A Fórmula 1 prepara-se para introduzir sensores biométricos nas luvas de todos os pilotos a partir do próximo ano com o objetivo de ajudar o staff médico na assistência a um piloto em caso de acidente.
Trata-se de um sensor com 3 mm de espessura que será, em princípio, colocado no interior das luvas que os pilotos habitualmente usam.
Numa primeira fase o sensor será usado para medir a pulsação e níveis de oxigénio no sangue, mas no futuro espera-se que seja possível ter acesso a outros índices, como temperatura corporal e frequência respiratória.
Os pilotos da Mercedes, Ferrari e Red Bull já tiveram oportunidade de testar esta tecnologia durante o fim-de-semana do Grande Prémio da Hungria, mas ainda será tomada uma decisão final quanto à localização do sensor.
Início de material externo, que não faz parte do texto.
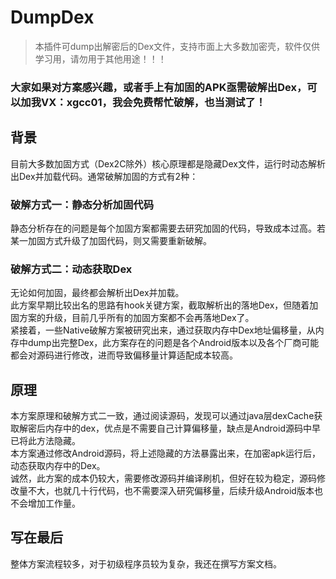 # DumpDex

> 本插件可dump出解密后的Dex文件，支持市面上大多数加密壳，软件仅供学习用，请勿用于其他用途！！！
### 大家如果对方案感兴趣，或者手上有加固的APK亟需破解出Dex，可以加我VX：xgcc01，我会免费帮忙破解，也当测试了！
## 背景

目前大多数加固方式（Dex2C除外）核心原理都是隐藏Dex文件，运行时动态解析出Dex并加载代码。通常破解加固的方式有2种：

### 破解方式一：静态分析加固代码
静态分析存在的问题是每个加固方案都需要去研究加固的代码，导致成本过高。若某一加固方式升级了加固代码，则又需要重新破解。

### 破解方式二：动态获取Dex
无论如何加固，最终都会解析出Dex并加载。  
此方案早期比较出名的思路有hook关键方案，截取解析出的落地Dex，但随着加固方案的升级，目前几乎所有的加固方案都不会再落地Dex了。  
紧接着，一些Native破解方案被研究出来，通过获取内存中Dex地址偏移量，从内存中dump出完整Dex，此方案存在的问题是各个Android版本以及各个厂商可能都会对源码进行修改，进而导致偏移量计算适配成本较高。  

## 原理
本方案原理和破解方式二一致，通过阅读源码，发现可以通过java层dexCache获取解密后内存中的dex，优点是不需要自己计算偏移量，缺点是Android源码中早已将此方法隐藏。  
本方案通过修改Android源码，将上述隐藏的方法暴露出来，在加密apk运行后，动态获取内存中的Dex。  
诚然，此方案的成本仍较大，需要修改源码并编译刷机，但好在较为稳定，源码修改量不大，也就几十行代码，也不需要深入研究偏移量，后续升级Android版本也不会增加工作量。

## 写在最后
整体方案流程较多，对于初级程序员较为复杂，我还在撰写方案文档。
“Sabemos que é essencial para qualquer pessoa controlar os seus índices biométricos no que diz respeito a cuidados médicos. Os pilotos não são exceção em caso de acidente”, disse Ian Roberts, um dos responsáveis pelo departamento médico da FIA.
“Queremos começar a inteirar-nos do estado de saúde do piloto assim que possível. Mas o equipamento que usamos atualmente é relativamente grande e só o podemos usar depois do acidente acontecer.”
“Também há alturas em que não temos acesso imediato ao piloto, portanto se não o conseguimos ver ou não estamos imediatamente ao lado dele, a quantidade de informação que conseguimos recolher é bastante limitada.”
Roberts lembrou o acidente de Carlos Sainz durante a terceira sessão de treinos livres no Grande Prémio da Rússia de 2015, quando o piloto espanhol ficou debaixo de uma barreira de proteção durante largos minutos antes que pudesse ser retirado.
“Foi impossível saber o estado de saúde do piloto [Carlos Sainz] até ele ter sido retirado. Se tivéssemos acesso a mais dados, teríamos sido capazes de prestar melhor assistência médica.”
“Com esta tecnologia, no momento em que o piloto tem um acidente vamos receber leituras fisiológicas e biométricas, portanto ele estará a ser acompanhado desde o primeiro segundo, desde a resposta inicial em pista até ao centro médico”, concluiu Ian Roberts.